Although Stan already provides efficient inference for a wide range of models, it has its limitations. It does not yet provide support for discrete parameters, which restricts the available model families (if discrete parameters cannot be easily marginalized out). Hierarchical models often suffer from inefficiencies due to distributions with difficult posterior geometries, and in many cases reparameterization can help (see details in the manual). Other sources of problems can be highly non-linear dependency structures (leading to banana-shaped, curved posteriors), multi-modal posterior distributions, and long-tailed distributions.

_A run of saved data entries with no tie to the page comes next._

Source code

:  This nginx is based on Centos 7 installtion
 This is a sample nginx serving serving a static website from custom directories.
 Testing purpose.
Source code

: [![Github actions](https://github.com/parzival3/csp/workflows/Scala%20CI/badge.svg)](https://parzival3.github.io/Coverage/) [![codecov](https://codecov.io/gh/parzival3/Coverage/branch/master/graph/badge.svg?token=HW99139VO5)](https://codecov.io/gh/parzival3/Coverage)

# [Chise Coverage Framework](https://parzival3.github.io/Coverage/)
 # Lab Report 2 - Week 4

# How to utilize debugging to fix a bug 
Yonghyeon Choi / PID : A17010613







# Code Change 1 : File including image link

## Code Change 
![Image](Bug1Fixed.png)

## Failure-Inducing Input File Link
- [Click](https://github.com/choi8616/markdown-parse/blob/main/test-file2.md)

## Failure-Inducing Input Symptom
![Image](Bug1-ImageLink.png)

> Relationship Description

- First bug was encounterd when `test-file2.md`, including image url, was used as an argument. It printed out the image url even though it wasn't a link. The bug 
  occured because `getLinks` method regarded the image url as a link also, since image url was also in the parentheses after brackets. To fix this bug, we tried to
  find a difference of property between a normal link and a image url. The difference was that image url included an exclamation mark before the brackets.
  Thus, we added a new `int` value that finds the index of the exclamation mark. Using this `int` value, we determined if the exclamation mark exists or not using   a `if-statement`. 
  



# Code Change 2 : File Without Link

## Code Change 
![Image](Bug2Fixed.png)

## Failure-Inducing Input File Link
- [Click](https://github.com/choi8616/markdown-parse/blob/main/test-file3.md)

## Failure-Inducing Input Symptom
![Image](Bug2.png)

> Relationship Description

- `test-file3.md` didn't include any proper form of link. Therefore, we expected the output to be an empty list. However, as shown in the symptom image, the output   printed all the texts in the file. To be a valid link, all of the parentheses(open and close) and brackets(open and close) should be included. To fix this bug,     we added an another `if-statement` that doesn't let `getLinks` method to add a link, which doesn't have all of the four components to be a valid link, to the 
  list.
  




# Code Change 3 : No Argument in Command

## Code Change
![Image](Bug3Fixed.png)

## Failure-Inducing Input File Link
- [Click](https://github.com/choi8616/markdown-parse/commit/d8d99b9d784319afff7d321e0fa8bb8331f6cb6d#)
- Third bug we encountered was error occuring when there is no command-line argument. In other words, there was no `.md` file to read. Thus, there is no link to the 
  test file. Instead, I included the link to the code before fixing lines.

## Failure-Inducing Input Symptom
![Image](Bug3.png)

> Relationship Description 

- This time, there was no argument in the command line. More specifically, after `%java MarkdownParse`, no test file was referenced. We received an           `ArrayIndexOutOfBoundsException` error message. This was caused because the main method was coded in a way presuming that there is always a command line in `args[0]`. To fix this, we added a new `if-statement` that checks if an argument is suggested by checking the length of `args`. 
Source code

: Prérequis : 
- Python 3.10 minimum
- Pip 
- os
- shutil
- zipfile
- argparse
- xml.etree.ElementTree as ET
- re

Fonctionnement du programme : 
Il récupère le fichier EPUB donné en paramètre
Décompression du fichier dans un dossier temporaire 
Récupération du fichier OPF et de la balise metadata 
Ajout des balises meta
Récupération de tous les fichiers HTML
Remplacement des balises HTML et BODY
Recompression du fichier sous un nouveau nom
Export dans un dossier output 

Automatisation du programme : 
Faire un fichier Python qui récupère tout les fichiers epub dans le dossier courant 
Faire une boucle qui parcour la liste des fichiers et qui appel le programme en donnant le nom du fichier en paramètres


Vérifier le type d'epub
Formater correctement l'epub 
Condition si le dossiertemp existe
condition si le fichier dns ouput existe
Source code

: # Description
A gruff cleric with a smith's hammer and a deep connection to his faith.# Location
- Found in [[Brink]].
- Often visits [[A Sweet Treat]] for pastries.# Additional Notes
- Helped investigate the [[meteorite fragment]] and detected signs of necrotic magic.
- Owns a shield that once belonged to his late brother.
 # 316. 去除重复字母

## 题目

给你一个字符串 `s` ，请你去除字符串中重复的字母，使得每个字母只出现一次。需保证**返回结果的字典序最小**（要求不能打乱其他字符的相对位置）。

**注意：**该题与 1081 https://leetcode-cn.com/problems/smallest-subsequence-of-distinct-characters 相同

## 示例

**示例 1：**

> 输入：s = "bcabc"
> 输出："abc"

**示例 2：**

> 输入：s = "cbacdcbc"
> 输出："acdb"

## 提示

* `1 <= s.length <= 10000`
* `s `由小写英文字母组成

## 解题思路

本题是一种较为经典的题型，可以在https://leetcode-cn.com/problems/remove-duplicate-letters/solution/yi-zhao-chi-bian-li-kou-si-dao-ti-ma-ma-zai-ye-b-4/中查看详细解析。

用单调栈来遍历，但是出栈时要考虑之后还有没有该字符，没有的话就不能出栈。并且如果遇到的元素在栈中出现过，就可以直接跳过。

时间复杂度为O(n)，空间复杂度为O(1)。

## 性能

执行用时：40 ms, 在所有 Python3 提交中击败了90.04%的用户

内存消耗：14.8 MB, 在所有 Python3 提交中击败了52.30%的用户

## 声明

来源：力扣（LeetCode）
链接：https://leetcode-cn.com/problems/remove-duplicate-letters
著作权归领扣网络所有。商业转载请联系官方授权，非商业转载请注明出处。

One key building block in Stan is the math library, and especially the automatic differentiation method used in gradient computations. Automatic differentation refers to a set of techniques for numerically evaluating the derivative of any function. Two main methods are called forward-mode and backward-mode (or reverse-mode) autodiff. Alternatives for automatic differentiation are symbolic (used e.g. by Mathematica / Wolfram) and numeric differentiation. These are however not suitable for probabilistic programming, as they are either restricted in types of distributions they can handle (non-programmatic, symbolic) or slow and inaccurate (numeric).

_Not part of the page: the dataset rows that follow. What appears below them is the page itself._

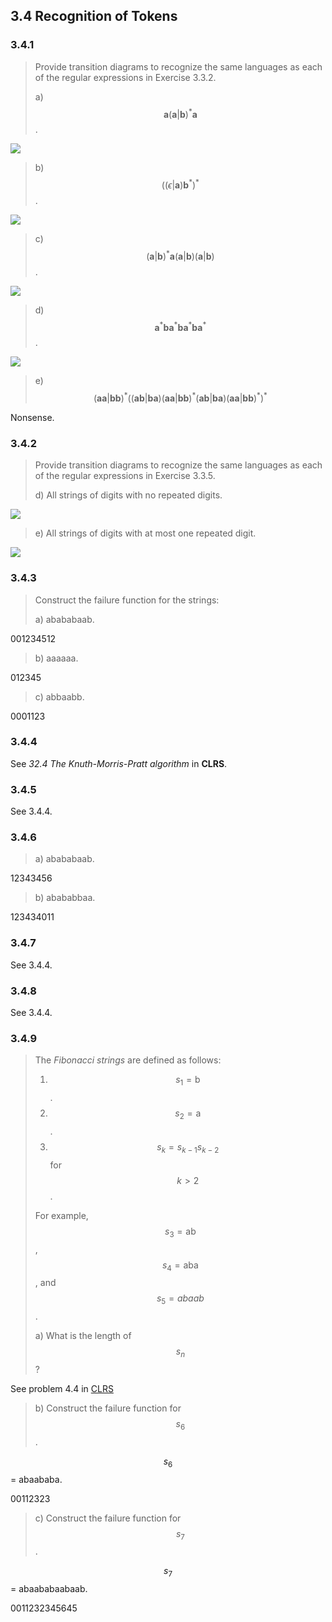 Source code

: ## 3.4 Recognition of Tokens

### 3.4.1

> Provide transition diagrams to recognize the same languages as each of the regular expressions in Exercise 3.3.2.
> 
> a\) $$\mathbf{a}(\mathbf{a}|\mathbf{b})^*\mathbf{a}$$.

![](./img/3.4.1.a.png)

> b\) $$((ϵ|\mathbf{a})\mathbf{b}^*)^*$$.

![](./img/3.4.1.b.png)

> c\) $$(\mathbf{a}|\mathbf{b})^*\mathbf{a}(\mathbf{a}|\mathbf{b})(\mathbf{a}|\mathbf{b})$$.

![](./img/3.4.1.c.png)

> d\) $$\mathbf{a}^*\mathbf{b}\mathbf{a}^*\mathbf{b}\mathbf{a}^*\mathbf{b}\mathbf{a}^*$$.

![](./img/3.4.1.d.png)

> e\) $$(\mathbf{a}\mathbf{a}|\mathbf{b}\mathbf{b})^*((\mathbf{a}\mathbf{b}|\mathbf{b}\mathbf{a})(\mathbf{a}\mathbf{a}|\mathbf{b}\mathbf{b})^*(\mathbf{a}\mathbf{b}|\mathbf{b}\mathbf{a})(\mathbf{a}\mathbf{a}|\mathbf{b}\mathbf{b})^*)^*$$

Nonsense.

### 3.4.2

> Provide transition diagrams to recognize the same languages as each of the regular expressions in Exercise 3.3.5.
> 
> d\) All strings of digits with no repeated digits.

![](./img/3.4.2.d.png)

> e\) All strings of digits with at most one repeated digit.

![](./img/3.4.2.e.png)

### 3.4.3

> Construct the failure function for the strings:
> 
> a\) abababaab.

001234512

> b\) aaaaaa.

012345

> c\) abbaabb.

0001123

### 3.4.4

See _32.4 The Knuth-Morris-Pratt algorithm_ in **CLRS**.

### 3.4.5

See 3.4.4.

### 3.4.6

> a\) abababaab.

12343456

> b\) abababbaa.

123434011

### 3.4.7

See 3.4.4.

### 3.4.8

See 3.4.4.

### 3.4.9

> The _Fibonacci strings_ are defined as follows:
> 
> 1. $$s_1 = \text{b}$$.
> 2. $$s_2 = \text{a}$$.
> 3. $$s_k = s_{k-1}s_{k-2}$$ for $$k > 2$$.
> 
> For example, $$s_3 = \text{ab}$$, $$s_4 = \text{aba}$$, and $$s_5 = abaab$$.
> 
> a\) What is the length of $$s_n$$?

See problem 4.4 in [CLRS](https://cyberzhg.gitbooks.io/clrs_solution/content/Chapter_04_Divide_and_Conquer/problems.html)

> b\) Construct the failure function for $$s_6$$.

$$s_6$$ = abaababa.

00112323

> c\) Construct the failure function for $$s_7$$.

$$s_7$$ = abaababaabaab.

0011232345645






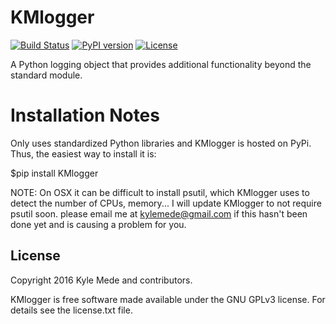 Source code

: KMlogger
========

[![Build Status](https://travis-ci.org/kylemede/KMlogger.svg?branch=master)](https://travis-ci.org/kylemede/KMlogger)
[![PyPI version](https://badge.fury.io/py/KMlogger.svg)](https://badge.fury.io/py/KMlogger)
[![License](https://img.shields.io/badge/license-GPL-blue.svg)](https://github.com/kylemede/KMlogger/blob/master/LICENSE)
<!--[![Coverage Status](https://coveralls.io/repos/github/kylemede/KMlogger/badge.svg?branch=master)](https://coveralls.io/github/kylemede/KMlogger?branch=master)-->

A Python logging object that provides additional functionality beyond the standard module.


Installation Notes
==================
Only uses standardized Python libraries and KMlogger is hosted on PyPi.  Thus, the easiest way to install it is:
 
 $pip install KMlogger
 
 NOTE: On OSX it can be difficult to install psutil, which KMlogger uses to detect the number of CPUs, memory...  I will update KMlogger to not require psutil soon.  please email me at kylemede@gmail.com if this hasn't been done yet and is causing a problem for you.


License
-------

Copyright 2016 Kyle Mede and contributors.

KMlogger is free software made available under the GNU GPLv3 license. 
For details see the license.txt file.
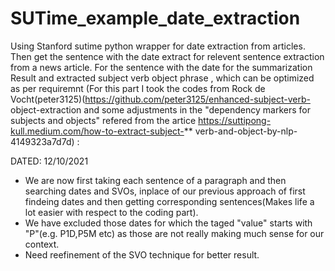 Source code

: # SUTime_example_date_extraction
Using Stanford sutime python wrapper for date extraction from articles. Then get the sentence with the date extract for relevent sentence extraction from a news article. 
For the sentence with the date for the summarization Result and extracted subject verb object phrase
, which can be optimized as per requiremnt (For this part I took the codes from Rock de Vocht(peter3125)(https://github.com/peter3125/enhanced-subject-verb-
object-extraction and some adjustments in the "dependency markers for subjects and objects" refered from the artice https://suttipong-kull.medium.com/how-to-extract-subject-** verb-and-object-by-nlp-4149323a7d7d) :

DATED: 12/10/2021
* We are now first taking each sentence of a paragraph and then searching dates and SVOs, inplace of our previous approach of first findeing dates and then getting corresponding sentences(Makes life a lot easier with respect to the coding part).
* We have excluded those dates for which the taged "value" starts with "P"(e.g. P1D,P5M etc) as those are not really making much sense for our context.
* Need reefinement of the SVO technique for better result.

Stan uses reverse-mode automatic differentiation, which is faster than forward-mode when the output dimensionality (typically 1 in probabilistic programming context) is smaller than the input dimensionality (can be very high). Currently Stan only solves 1st order derivatives, but 2nd and 3rd order are coming in the future (already available in Github). Stan’s autodiff is optimised for functions often used in Bayesian statistics and has been proven more efficient than most other autodiff libraries.
Tools of the future
Personally I am very excited to see how Stan and rstanarm can help to incorporate Bayesian statistics into my daily work. In general I believe these kinds of flexible probabilistic programming tools will be very useful for applied statisticians, machine learners, and data scientists, extending their statistical modelling capabilities and improving their efficiency.
I’d like to thank my friend and colleague Janne Sinkkonen, whose comments helped me to improve this post.